Despite these limitations of the enhancers and EP-pairs, we believe that the majority of the positives and negatives in our training and test datasets are true positives and true negatives, respectively. This is because EPIP performed well on more strictly defined EP-pairs based on interacting regions defined by other studies instead of the cutoffs (Supplementary Table S7). Moreover, EPIP always had a high recall/sensitivity to predict the ‘true’ positive EP-pairs when different cutoffs were used to define positive EP-pairs. Finally, EPIP performed well when tested on the remaining 70% of untrained EP-pairs, suggesting that the positive EP-pairs indeed are different from the negatives (Supplementary Table S6).

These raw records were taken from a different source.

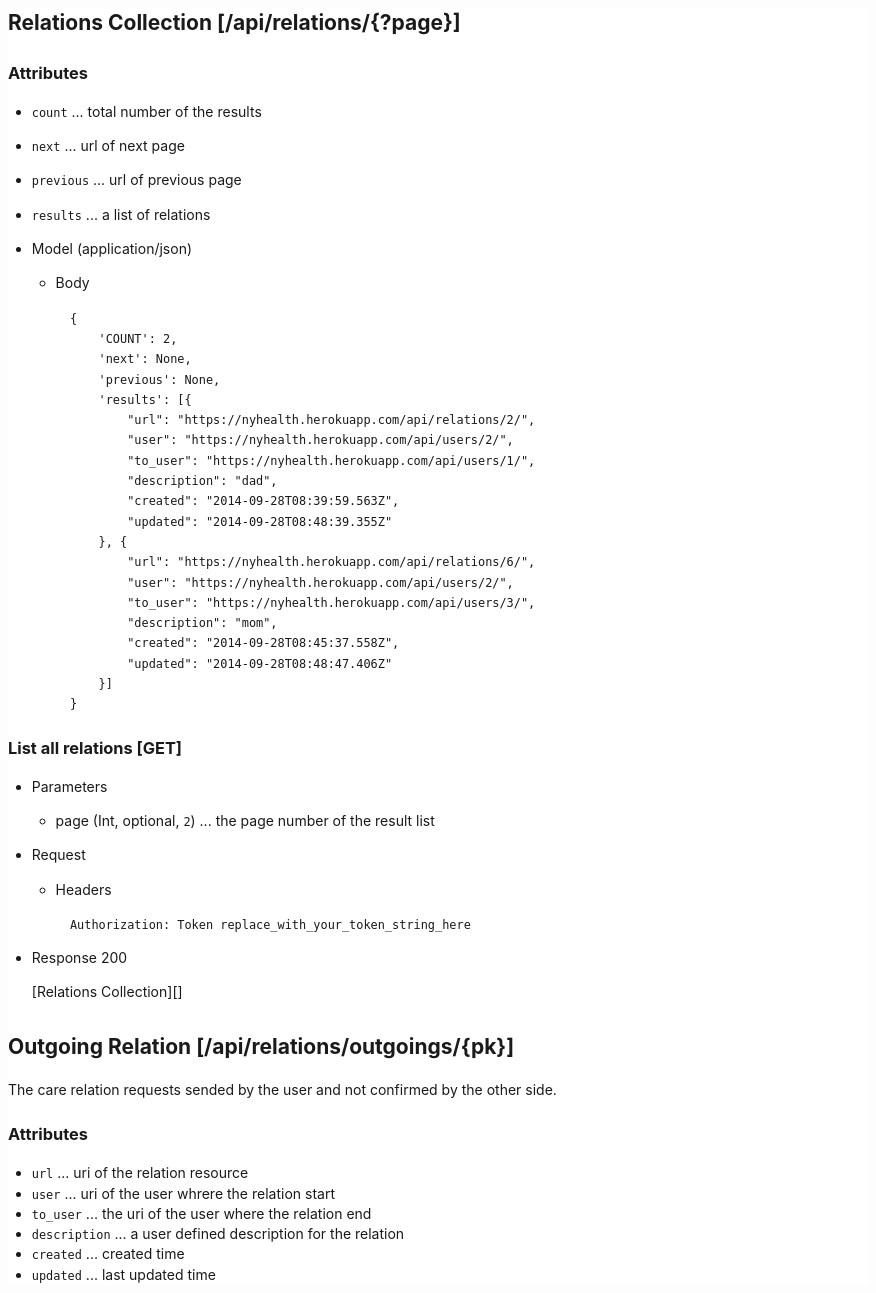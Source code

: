 
## Relations Collection [/api/relations/{?page}]
### Attributes
+ `count` ... total number of the results
+ `next` ... url of next page
+ `previous` ...  url of previous page
+ `results` ... a list of relations

+ Model (application/json)

    + Body

            {
                'COUNT': 2,
                'next': None,
                'previous': None,
                'results': [{
                    "url": "https://nyhealth.herokuapp.com/api/relations/2/",
                    "user": "https://nyhealth.herokuapp.com/api/users/2/",
                    "to_user": "https://nyhealth.herokuapp.com/api/users/1/",
                    "description": "dad",
                    "created": "2014-09-28T08:39:59.563Z",
                    "updated": "2014-09-28T08:48:39.355Z"
                }, {
                    "url": "https://nyhealth.herokuapp.com/api/relations/6/",
                    "user": "https://nyhealth.herokuapp.com/api/users/2/",
                    "to_user": "https://nyhealth.herokuapp.com/api/users/3/",
                    "description": "mom",
                    "created": "2014-09-28T08:45:37.558Z",
                    "updated": "2014-09-28T08:48:47.406Z"
                }]
            }

### List all relations [GET]
+ Parameters
    + page (Int, optional, `2`) ... the page number of the result list

+ Request

    + Headers

            Authorization: Token replace_with_your_token_string_here

+ Response 200

    [Relations Collection][]

## Outgoing Relation [/api/relations/outgoings/{pk}]
The care relation requests sended by the user and not confirmed by the other side.
### Attributes
+ `url` ... uri of the relation resource
+ `user` ... uri of the user whrere the relation start
+ `to_user` ... the uri of the user where the relation end
+ `description` ... a user defined description for the relation
+ `created` ... created time
+ `updated` ... last updated time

Although this combination of cutoffs 30 and 5 was good, it may be likely that we can do better with sample-specific cutoffs to define positives. We did increase the cutoff to 50, 100 and 150 in GM12878 to define positives. Our rationale was that the sequencing depth in GM12878 was higher, which may result in certain negative pairs with a large number of supporting Hi-C reads. However, it turned out that the trained model based on these EP-pairs (positives defined with the cutoff 100 in GM12878 and 30 in other samples, negatives defined with the cutoff 5 in all samples) did not perform better than the above-trained model based on the cutoffs of 30 and 5 (Supplementary Tables S12 and S13).

We also trained a model with more strictly defined positives (positives and negatives defined with the cutoffs 100 and 5, respectively, in all cell lines). On the three strictly defined test datasets, this model had higher F1 scores than the model based on the combination of 30 and 5, while had worse AUPRC (Supplementary Table S13). The poor AUPRC of this model may explain why it performed much worse than the model trained with the combination of 30 and 5 in cross-validation (Supplementary Table S12). It may also indicate that this set of more strictly defined positives do not represent all positives well.

Although EPIP has better performance compared with the state-of-the-art methods, there is still room for improvement. For instance, the training data used in this study is not perfect. With more accurate and more representative training data in the future, the accuracy of the trained EPIP model should be further improved. Moreover, different experimental methods are available to identify EPIs, such as Hi-C, ChIA-PET and 5C. We used Hi-C for extracting training data. It is worth studying how the performance of EPIP improves if we train EPIP with EPIs from other sources together with Hi-C. In addition, we used chromatin loops extracted by Rao et al. to define significant interactions. Developing a method that is able to extract interactions from raw Hi-C data may help to improve the performance of EPIP. Finally, like all most all existing methods, EPIP considers one EP-pair at a time to predict interacting EP-pairs while considering multiple EP-pairs may help the discovery of true positive EP-pairs, as shown in a previous study (Zhao et al., 2016). In the future, we will work on these directions together with others to further improve the accuracy of the EPI prediction.

Funding

This work has been supported by the National Science Foundation (grants 1356524, 1661414 and 1149955) and the National Institute of Health (grant R15GM123407).

Conflict of Interest: none declared.